Expect tax preparer registration, tax patent legislation and the thorny 7216 rules regarding taxpayer information to become embedded in critical battles. While no one questions the importance of competency among tax preparers, in the opinion of many the cachet of the CPA credential might be severely diluted should a formal registration/regulation process be mandated. And it remains to be determined who would receive an exemption and exactly who would get grandfathered in.
Currently there is pending legislation to either prohibit or narrow the scope of tax strategy patents being granted. For those keeping score at home, some 80 patents have been granted since 1998, with 133 patents currently pending.
In 2010, also expect the triple-bottom line of sustainability to expand its scope, which will more than likely result in more firms offering client services in this area.
Before I close out my final column of the year, there are two important housekeeping announcements for 2010 that must be noted. This issue is when we have traditionally published our Top 100 Technology Products feature. However, we are changing our focus slightly and reformatting that section to more of a "Top New Technology Products" showcase, which is slated to debut in our first June issue.

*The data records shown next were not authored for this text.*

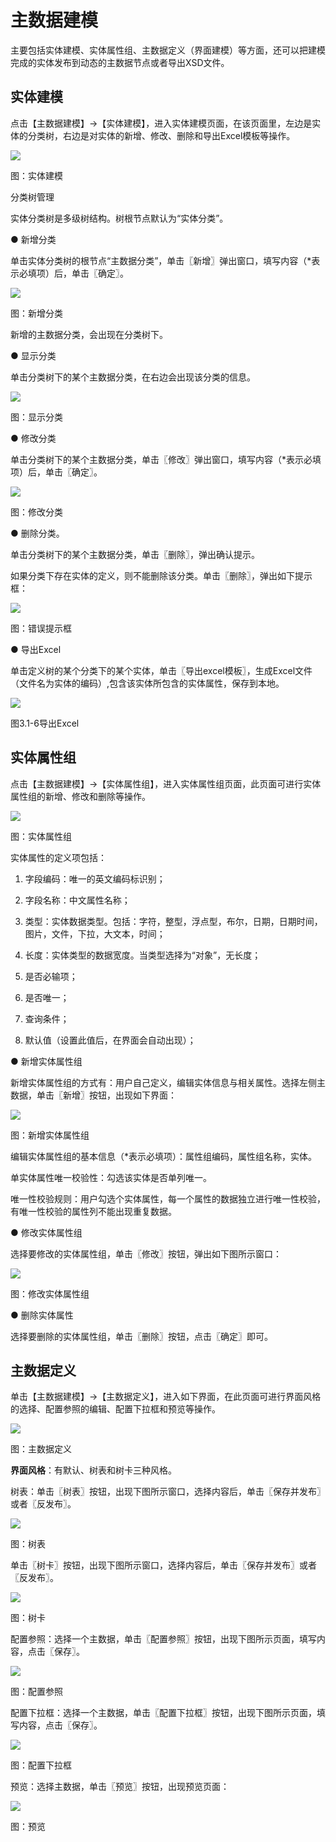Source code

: # 主数据建模

主要包括实体建模、实体属性组、主数据定义（界面建模）等方面，还可以把建模完成的实体发布到动态的主数据节点或者导出XSD文件。

## 实体建模

点击【主数据建模】→【实体建模】，进入实体建模页面，在该页面里，左边是实体的分类树，右边是对实体的新增、修改、删除和导出Excel模板等操作。

![](/articles/cloudmdm/3-/images/image6.png)

图：实体建模

分类树管理

实体分类树是多级树结构。树根节点默认为“实体分类”。

● 新增分类

单击实体分类树的根节点“主数据分类”，单击〖新增〗弹出窗口，填写内容（*表示必填项）后，单击〖确定〗。

![](/articles/cloudmdm/3-/images/image7.png)

图：新增分类

新增的主数据分类，会出现在分类树下。

● 显示分类

单击分类树下的某个主数据分类，在右边会出现该分类的信息。

![](/articles/cloudmdm/3-/images/image8.png)

图：显示分类

● 修改分类

单击分类树下的某个主数据分类，单击〖修改〗弹出窗口，填写内容（*表示必填项）后，单击〖确定〗。

![](/articles/cloudmdm/3-/images/image9.png)

图：修改分类

● 删除分类。

单击分类树下的某个主数据分类，单击〖删除〗，弹出确认提示。

如果分类下存在实体的定义，则不能删除该分类。单击〖删除〗，弹出如下提示框：

![](/articles/cloudmdm/3-/images/image10.png)

图：错误提示框

● 导出Excel

单击定义树的某个分类下的某个实体，单击〖导出excel模板〗，生成Excel文件（文件名为实体的编码）,包含该实体所包含的实体属性，保存到本地。

![](/articles/cloudmdm/3-/images/image11.png)

图3.1-6导出Excel

## 实体属性组

点击【主数据建模】→【实体属性组】，进入实体属性组页面，此页面可进行实体属性组的新增、修改和删除等操作。

![](/articles/cloudmdm/3-/images/image12.png)

图：实体属性组

实体属性的定义项包括：

1. 字段编码：唯一的英文编码标识别；

2. 字段名称：中文属性名称；

3. 类型：实体数据类型。包括：字符，整型，浮点型，布尔，日期，日期时间，图片，文件，下拉，大文本，时间；

4. 长度：实体类型的数据宽度。当类型选择为“对象”，无长度；

5. 是否必输项；

6. 是否唯一；

7. 查询条件；

8. 默认值（设置此值后，在界面会自动出现）；

● 新增实体属性组

新增实体属性组的方式有：用户自己定义，编辑实体信息与相关属性。选择左侧主数据，单击〖新增〗按钮，出现如下界面：

![](/articles/cloudmdm/3-/images/image13.png)

图：新增实体属性组

编辑实体属性组的基本信息（*表示必填项）：属性组编码，属性组名称，实体。

单实体属性唯一校验性：勾选该实体是否单列唯一。

唯一性校验规则：用户勾选个实体属性，每一个属性的数据独立进行唯一性校验，有唯一性校验的属性列不能出现重复数据。

● 修改实体属性组

选择要修改的实体属性组，单击〖修改〗按钮，弹出如下图所示窗口：

![](/articles/cloudmdm/3-/images/image14.png)

图：修改实体属性组

● 删除实体属性

选择要删除的实体属性组，单击〖删除〗按钮，点击〖确定〗即可。

## 主数据定义

单击【主数据建模】→【主数据定义】，进入如下界面，在此页面可进行界面风格的选择、配置参照的编辑、配置下拉框和预览等操作。

![](/articles/cloudmdm/3-/images/image15.png)

图：主数据定义

**界面风格**：有默认、树表和树卡三种风格。

树表：单击〖树表〗按钮，出现下图所示窗口，选择内容后，单击〖保存并发布〗或者〖反发布〗。

![](/articles/cloudmdm/3-/images/image16.png)

图：树表

单击〖树卡〗按钮，出现下图所示窗口，选择内容后，单击〖保存并发布〗或者〖反发布〗。

![](/articles/cloudmdm/3-/images/image17.png)

图：树卡

配置参照：选择一个主数据，单击〖配置参照〗按钮，出现下图所示页面，填写内容，点击〖保存〗。

![](/articles/cloudmdm/3-/images/image18.png)

图：配置参照

配置下拉框：选择一个主数据，单击〖配置下拉框〗按钮，出现下图所示页面，填写内容，点击〖保存〗。

![](/articles/cloudmdm/3-/images/image19.png)

图：配置下拉框

预览：选择主数据，单击〖预览〗按钮，出现预览页面：

![](/articles/cloudmdm/3-/images/image20.png)

图：预览
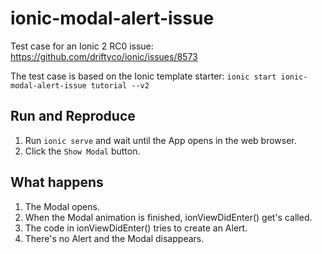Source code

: # ionic-modal-alert-issue

Test case for an Ionic 2 RC0 issue: https://github.com/driftyco/ionic/issues/8573

The test case is based on the Ionic template starter: `ionic start ionic-modal-alert-issue tutorial --v2`

## Run and Reproduce

1. Run `ionic serve` and wait until the App opens in the web browser.
2. Click the `Show Modal` button.

## What happens

1. The Modal opens.
2. When the Modal animation is finished, ionViewDidEnter() get's called.
3. The code in ionViewDidEnter() tries to create an Alert.
4. There's no Alert and the Modal disappears.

Second, with the merger of Practical Accountant into Accounting Today, we will publish both our Top 100 Firms and the Regional Leaders reports in the same March issue. So for those regional firms that were previously given a survey deadline beyond Accounting Today's Top 100 completion date, we must stress that the regional numbers will be due at the same time.
So with that, we at Accounting Today would like to wish all of you a healthy and happy holiday season, and we will be looking forward to getting back together in January.